I watched this tonight and can confirm that it did include stringy hype. The entire last segment was given over to a speculation that neutrinos might travel in the bulk in a braneworld scenario and thus appear to be travelling faster than light to those of us who are stuck on a brane. I’ve never heard anyone propose that anything other than gravity might operate in the bulk, so this seems like an extreme example of opportunism to me. Of course, I am not an expert on braneworld scenarios, so I could be wrong about this. Nevertheless, to claim that the OPERA result might be evidence for string theory seems quite a stretch to me.
To be fair, the documentary did include a reasonable amount of discussion of the possible errors in analysis of the OPERA result, but, apart from some vague talk about tachyons, this stringy explanation was the only serious alternative mentioned. There was not even any discussion of the possibility that Lorentz invariance might be violated.

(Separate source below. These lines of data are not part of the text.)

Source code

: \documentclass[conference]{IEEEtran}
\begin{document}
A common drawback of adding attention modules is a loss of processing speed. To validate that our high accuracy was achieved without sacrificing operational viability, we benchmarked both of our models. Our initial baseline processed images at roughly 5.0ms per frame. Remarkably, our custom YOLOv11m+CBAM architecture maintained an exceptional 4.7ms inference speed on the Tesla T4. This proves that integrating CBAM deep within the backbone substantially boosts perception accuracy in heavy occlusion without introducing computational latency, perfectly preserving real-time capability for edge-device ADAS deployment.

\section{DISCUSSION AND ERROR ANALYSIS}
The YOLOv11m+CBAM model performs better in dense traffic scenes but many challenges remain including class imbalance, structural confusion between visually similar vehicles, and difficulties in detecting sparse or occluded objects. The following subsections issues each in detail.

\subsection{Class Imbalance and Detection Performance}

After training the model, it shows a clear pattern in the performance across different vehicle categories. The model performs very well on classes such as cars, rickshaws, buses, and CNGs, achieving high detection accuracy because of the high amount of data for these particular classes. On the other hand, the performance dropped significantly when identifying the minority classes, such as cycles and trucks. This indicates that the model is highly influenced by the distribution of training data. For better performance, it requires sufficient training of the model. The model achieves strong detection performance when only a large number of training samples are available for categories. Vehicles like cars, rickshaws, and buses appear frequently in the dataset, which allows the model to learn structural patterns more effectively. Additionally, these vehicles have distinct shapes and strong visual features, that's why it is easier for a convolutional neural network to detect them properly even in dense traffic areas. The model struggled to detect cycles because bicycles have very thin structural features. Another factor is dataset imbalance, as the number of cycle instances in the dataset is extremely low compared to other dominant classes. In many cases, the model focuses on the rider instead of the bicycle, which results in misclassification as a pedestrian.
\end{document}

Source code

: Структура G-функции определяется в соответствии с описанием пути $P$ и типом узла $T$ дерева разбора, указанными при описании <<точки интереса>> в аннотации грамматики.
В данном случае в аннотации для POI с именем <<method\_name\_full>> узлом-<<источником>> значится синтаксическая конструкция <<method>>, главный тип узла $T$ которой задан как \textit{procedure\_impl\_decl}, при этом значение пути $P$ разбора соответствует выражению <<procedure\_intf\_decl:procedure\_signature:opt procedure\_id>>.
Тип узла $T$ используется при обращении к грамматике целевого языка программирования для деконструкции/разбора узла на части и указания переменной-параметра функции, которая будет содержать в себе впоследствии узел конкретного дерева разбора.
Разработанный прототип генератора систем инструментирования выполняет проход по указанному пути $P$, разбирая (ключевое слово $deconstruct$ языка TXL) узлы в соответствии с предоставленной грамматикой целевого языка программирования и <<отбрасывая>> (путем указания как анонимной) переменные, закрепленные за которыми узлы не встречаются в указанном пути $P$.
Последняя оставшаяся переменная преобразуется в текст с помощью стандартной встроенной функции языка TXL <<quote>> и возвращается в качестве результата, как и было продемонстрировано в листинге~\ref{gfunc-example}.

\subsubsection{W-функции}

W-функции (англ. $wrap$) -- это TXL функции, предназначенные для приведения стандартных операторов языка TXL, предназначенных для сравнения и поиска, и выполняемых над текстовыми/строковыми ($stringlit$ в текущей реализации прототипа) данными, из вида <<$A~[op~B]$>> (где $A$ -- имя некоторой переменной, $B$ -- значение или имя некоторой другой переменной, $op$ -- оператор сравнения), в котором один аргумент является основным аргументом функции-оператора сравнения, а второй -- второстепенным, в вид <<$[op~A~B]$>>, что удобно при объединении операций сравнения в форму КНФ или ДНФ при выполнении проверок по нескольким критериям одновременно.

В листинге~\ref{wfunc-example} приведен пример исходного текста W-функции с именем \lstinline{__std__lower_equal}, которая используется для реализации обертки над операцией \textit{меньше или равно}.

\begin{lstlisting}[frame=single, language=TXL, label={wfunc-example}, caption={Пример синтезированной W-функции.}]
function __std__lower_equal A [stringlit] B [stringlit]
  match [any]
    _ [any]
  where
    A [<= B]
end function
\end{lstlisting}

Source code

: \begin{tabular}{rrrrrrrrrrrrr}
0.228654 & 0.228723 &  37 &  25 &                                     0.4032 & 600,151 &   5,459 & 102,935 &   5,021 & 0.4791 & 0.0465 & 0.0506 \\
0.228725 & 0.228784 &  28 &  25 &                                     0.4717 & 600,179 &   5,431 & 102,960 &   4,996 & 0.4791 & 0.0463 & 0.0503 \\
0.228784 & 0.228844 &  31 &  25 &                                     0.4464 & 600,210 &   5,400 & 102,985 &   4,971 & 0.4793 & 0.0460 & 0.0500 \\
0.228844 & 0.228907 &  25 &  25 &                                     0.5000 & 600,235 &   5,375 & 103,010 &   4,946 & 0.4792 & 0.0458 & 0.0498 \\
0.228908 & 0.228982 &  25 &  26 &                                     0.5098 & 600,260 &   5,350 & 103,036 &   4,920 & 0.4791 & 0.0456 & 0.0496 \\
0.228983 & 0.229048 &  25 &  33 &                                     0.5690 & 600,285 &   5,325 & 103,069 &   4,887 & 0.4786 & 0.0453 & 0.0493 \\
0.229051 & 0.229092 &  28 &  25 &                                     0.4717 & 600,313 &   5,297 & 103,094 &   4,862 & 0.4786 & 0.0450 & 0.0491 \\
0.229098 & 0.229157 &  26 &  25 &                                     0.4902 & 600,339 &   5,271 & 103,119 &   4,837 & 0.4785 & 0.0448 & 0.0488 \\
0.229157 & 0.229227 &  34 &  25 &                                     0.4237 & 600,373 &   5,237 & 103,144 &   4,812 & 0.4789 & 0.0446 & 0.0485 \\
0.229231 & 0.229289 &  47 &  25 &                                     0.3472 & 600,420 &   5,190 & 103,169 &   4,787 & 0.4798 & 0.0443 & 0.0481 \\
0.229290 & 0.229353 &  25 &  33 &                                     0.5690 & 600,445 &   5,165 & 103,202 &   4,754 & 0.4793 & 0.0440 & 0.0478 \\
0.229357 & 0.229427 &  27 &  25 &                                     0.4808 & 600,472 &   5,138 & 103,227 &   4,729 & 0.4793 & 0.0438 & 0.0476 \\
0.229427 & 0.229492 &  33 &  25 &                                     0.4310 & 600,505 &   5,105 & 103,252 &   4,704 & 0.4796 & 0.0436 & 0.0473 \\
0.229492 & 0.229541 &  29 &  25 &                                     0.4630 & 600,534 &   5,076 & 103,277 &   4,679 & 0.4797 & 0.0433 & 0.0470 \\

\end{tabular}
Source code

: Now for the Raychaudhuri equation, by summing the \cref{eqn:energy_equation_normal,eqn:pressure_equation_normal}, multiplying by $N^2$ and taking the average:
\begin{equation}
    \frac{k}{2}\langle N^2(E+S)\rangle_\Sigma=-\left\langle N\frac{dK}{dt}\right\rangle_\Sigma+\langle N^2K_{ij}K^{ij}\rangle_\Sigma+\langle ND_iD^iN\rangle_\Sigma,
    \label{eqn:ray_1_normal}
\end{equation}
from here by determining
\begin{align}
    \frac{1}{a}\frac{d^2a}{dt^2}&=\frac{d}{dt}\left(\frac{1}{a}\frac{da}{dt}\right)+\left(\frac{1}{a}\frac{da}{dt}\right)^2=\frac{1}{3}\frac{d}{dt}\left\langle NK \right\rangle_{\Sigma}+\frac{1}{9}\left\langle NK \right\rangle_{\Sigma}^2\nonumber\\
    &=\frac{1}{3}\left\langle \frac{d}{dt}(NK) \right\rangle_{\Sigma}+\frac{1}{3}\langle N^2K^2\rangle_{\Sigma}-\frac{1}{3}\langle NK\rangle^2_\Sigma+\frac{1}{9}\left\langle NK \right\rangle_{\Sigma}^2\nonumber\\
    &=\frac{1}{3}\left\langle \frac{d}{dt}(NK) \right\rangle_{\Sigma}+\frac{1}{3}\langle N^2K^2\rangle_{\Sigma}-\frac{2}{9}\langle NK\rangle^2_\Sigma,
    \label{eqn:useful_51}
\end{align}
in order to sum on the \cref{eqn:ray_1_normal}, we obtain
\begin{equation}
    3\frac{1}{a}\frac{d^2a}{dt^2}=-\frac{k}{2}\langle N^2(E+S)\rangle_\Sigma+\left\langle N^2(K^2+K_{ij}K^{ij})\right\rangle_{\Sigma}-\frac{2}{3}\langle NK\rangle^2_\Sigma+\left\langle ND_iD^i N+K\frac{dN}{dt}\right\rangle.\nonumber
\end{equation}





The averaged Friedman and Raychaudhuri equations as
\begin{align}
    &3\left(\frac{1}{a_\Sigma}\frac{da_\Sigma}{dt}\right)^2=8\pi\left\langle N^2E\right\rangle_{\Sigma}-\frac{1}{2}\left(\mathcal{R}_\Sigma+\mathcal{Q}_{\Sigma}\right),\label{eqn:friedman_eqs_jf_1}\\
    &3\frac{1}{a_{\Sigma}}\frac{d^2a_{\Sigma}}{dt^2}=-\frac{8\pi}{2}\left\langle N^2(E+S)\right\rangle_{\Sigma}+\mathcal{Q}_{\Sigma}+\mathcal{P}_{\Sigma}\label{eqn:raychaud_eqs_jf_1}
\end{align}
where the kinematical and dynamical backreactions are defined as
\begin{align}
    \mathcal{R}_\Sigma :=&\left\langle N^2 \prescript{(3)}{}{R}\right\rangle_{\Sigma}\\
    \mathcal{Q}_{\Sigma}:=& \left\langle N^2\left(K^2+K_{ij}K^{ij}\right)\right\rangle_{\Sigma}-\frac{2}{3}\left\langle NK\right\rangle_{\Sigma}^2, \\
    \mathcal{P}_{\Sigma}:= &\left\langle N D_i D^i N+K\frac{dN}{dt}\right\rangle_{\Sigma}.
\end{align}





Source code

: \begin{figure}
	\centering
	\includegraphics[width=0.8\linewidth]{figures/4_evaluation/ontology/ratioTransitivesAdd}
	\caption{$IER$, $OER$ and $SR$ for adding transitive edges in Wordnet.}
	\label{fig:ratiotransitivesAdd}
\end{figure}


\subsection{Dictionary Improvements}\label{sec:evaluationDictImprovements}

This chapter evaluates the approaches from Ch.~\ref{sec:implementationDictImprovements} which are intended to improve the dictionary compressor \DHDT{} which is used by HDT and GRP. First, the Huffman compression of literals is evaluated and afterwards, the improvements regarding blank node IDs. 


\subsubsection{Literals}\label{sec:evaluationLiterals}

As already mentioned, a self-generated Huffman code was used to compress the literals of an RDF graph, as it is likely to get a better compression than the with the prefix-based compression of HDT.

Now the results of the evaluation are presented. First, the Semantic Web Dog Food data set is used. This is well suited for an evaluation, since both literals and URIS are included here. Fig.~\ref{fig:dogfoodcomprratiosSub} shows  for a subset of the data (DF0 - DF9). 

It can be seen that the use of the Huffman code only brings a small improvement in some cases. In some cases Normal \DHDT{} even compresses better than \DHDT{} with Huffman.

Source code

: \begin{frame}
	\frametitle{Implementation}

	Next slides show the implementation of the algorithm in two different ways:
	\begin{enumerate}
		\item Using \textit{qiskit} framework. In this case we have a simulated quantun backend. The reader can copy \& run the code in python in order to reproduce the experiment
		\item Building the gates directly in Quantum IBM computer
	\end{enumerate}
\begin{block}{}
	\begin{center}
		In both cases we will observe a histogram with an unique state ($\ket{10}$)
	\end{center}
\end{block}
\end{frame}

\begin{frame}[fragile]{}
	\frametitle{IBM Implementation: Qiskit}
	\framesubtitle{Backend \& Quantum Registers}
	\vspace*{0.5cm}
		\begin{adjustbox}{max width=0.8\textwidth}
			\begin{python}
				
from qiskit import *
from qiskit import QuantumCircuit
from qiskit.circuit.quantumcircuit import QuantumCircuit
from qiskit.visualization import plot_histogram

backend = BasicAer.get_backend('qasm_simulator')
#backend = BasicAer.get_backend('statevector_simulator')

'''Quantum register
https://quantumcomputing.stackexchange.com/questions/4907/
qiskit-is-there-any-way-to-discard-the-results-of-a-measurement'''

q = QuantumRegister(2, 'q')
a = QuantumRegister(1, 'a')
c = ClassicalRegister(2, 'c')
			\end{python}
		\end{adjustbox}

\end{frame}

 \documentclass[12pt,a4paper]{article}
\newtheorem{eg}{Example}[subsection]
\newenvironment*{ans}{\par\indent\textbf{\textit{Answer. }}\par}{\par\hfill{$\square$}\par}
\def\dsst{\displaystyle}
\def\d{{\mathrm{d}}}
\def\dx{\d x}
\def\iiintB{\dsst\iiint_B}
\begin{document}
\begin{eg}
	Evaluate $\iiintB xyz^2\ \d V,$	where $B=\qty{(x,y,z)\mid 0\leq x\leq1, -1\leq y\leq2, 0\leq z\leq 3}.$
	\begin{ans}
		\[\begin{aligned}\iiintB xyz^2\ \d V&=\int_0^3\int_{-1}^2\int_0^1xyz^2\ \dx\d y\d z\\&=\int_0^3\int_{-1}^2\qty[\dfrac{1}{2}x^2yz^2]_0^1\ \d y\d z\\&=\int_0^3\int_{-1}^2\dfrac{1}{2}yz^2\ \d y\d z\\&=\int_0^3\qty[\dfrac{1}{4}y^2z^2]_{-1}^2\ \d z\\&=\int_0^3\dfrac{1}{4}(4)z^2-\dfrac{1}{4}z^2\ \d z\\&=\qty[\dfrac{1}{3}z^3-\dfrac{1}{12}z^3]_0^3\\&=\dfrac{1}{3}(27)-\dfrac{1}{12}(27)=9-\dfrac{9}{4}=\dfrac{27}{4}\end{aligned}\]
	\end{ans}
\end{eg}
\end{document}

The presenter claims that the mass changes if the speed of the body is increased – moreover he claims that this follows from Special Relativity. He is a mathematician so perhaps this is why he does not realise how false that statement is. A mass is a Lorentz invariant – it cannot be changed by Lorentz transformations (like a boost) – what changes is the 4-momentum.
Not everyone equates “mass” with “rest mass”. It is okay to say that speed changes mass.
Don’t criticize this program if you have not seen it. It gives a very balanced view of the theory and experiment. Mike Duff explains in hypothetical terms the idea of how extra dimensions could explain the effect and then makes a very clear statement that he does not believe that this is the right explanation. There is no hype.
no, it is not ok to say “the speed changes mass”. The numerical equivalence between the gravitational mass and the inertial mass is the reason why “M times \gamma” has no physical meaning i.e. cannot be called a mass. You will not increase the gravitational field of a body by increasing its velocity.
Do you similarly object to people saying that speed changes length, or speed changes time?
I do not wish to argue it here, except to point out that both views are common and tenable, as explained by John Baez and Wikipedia. It is silly to complain about the BBC, when many physicists and textbooks say the same thing.
Back in the day, people did tend to refer to the “relativistic mass” rather than the relativistic momentum. This is because the momentum for a particle with non-zero mass is given by
p = gamma*m_0*v
so sometimes people would consider the combination gamma*m_0 to be the relativistic mass as opposed to the invariant mass m_0. From a practical point of view, it’s just semantics. From the theoretical point of view, it is more technically correct to speak of the relativistic momentum rather than the relativistic mass.
No Roger, I am not objecting to length contraction and time delays.
Gravitational mass m_g is equal to m_0(rest mass, inertial) and not to m_0*gamma therefore the statement “the speed changes mass” is not true (as it would imply that m_g is speed dependent which is clearly not the case). Note that the equality m_g=m_0 is empirical therefore the statement “the speed changes mass” would contradict the (Eötvös) experiment.
may c j, what you have is an argument for a definition that some textbooks use, and some don’t. The concept of relativistic mass is just as legitimate as the FitzGerald contraction. You could likewise argue that the lengths do not really contract, but it appears that way when measured in another frame. There are some advantages to saying that the mass changes, but you ignore those.
Better hype: Hints of supersymmetry seen at the LHC, according to Matt Strassler:
Please, enough about relativistic mass.
@ Henry Bolden
What Strassler actually *says* is,
“There’s absolutely no evidence at this point that this has anything to do with supersymmetry. ZERO. So keep that in mind.”
So it seems a little unfair to attribute SUSY hype to him, on this score at least.
In fact, Mike Duff said that, having worked on the concept of extra Dimensions for 30 years, he’d be very pleased if the Opera result provided experimental confirmation for them.
But he also said that he didn’t think this was the case.
So there wasn’t really any hype involved; no more so than any other theoretical conjectures that would arise were it confirmed that neutrinos were indeed superluminal particles. Which would be pretty paradigm shifting, if true.
Marcus du Sautoy pointed out that none of the attempts to find measurement errors in the results had produced a quantitiative explanation for the excess speed calculated. But I think it was made before Ronald van Elburg’s paper on the subject, which does seem to provide such an explanation – ironically one that confirms Einstein’s theory rather than refuting it.